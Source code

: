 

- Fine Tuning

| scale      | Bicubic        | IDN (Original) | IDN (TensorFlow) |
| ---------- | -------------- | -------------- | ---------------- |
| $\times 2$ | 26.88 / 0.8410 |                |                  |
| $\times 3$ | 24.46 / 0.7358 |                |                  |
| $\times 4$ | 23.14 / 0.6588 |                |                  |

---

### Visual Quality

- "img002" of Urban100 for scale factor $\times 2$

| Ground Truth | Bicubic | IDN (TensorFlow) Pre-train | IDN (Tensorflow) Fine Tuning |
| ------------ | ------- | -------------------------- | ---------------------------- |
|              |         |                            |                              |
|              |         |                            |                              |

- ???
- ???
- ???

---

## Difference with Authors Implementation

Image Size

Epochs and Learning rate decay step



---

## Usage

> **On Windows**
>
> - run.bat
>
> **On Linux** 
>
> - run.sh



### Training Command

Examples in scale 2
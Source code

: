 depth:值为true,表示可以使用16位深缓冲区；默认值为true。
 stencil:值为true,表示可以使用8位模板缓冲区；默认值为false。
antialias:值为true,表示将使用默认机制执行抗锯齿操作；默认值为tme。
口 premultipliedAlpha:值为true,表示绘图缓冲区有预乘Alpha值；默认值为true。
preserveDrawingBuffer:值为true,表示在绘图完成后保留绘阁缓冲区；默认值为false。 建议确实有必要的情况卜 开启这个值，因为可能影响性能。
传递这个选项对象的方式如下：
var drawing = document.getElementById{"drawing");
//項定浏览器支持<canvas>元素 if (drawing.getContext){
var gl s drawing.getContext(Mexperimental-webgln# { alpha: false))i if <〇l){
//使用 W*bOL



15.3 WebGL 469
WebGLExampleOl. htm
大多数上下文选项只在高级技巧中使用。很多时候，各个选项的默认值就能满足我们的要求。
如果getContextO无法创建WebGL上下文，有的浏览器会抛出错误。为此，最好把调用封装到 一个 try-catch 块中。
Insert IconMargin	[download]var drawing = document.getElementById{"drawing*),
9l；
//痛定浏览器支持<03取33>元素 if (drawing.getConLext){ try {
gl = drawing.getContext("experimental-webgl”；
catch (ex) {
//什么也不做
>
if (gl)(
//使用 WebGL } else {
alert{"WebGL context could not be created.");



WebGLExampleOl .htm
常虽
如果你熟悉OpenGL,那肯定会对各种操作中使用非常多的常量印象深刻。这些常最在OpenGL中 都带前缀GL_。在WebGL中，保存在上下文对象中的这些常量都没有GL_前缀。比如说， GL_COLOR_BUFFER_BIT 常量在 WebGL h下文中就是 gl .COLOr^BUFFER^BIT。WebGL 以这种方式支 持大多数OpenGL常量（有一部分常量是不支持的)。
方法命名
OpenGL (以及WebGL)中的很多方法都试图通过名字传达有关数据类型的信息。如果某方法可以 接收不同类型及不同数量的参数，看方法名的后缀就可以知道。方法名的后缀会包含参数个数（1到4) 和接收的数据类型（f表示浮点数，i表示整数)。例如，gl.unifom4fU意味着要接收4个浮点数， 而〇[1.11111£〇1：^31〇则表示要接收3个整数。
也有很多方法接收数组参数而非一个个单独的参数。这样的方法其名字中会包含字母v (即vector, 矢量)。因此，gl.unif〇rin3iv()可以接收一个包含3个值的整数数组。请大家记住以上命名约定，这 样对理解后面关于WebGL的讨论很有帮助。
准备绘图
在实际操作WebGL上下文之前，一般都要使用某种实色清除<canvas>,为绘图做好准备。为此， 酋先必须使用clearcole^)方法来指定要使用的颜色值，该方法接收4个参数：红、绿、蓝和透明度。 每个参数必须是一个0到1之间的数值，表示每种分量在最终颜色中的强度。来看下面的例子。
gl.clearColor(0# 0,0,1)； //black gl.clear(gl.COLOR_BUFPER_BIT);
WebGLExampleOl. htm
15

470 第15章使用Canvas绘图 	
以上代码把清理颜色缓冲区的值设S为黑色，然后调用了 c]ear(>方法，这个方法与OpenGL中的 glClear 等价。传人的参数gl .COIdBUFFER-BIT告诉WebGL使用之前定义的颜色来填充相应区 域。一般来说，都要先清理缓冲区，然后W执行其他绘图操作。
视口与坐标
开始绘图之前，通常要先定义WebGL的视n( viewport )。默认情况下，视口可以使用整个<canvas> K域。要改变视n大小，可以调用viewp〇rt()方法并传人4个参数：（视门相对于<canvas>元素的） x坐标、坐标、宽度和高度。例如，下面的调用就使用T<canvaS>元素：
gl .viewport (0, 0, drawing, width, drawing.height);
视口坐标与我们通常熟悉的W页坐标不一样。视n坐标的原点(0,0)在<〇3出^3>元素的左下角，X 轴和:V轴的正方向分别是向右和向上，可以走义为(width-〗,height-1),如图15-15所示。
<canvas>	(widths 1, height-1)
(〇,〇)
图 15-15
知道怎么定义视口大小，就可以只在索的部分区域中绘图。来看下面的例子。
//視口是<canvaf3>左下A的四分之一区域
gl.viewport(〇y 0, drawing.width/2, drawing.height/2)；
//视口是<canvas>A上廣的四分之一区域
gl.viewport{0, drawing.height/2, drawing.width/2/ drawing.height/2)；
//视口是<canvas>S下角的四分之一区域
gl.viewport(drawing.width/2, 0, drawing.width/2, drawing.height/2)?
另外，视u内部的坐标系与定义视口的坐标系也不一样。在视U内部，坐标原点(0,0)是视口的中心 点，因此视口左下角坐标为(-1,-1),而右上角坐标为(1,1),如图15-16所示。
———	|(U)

· · · · · · ·

### WHAT YOU SHOULD DO
The only output should be the lines from the one containing "drawing.height/2, drawing.width/2/ drawing.height/2)；" through the final line of the material above, copied exactly.

### EXERCISE ANSWER
gl.viewport{0, drawing.height/2, drawing.width/2/ drawing.height/2)；
//视口是<canvas>S下角的四分之一区域
gl.viewport(drawing.width/2, 0, drawing.width/2, drawing.height/2)?
另外，视u内部的坐标系与定义视口的坐标系也不一样。在视U内部，坐标原点(0,0)是视口的中心 点，因此视口左下角坐标为(-1,-1),而右上角坐标为(1,1),如图15-16所示。
———	|(U)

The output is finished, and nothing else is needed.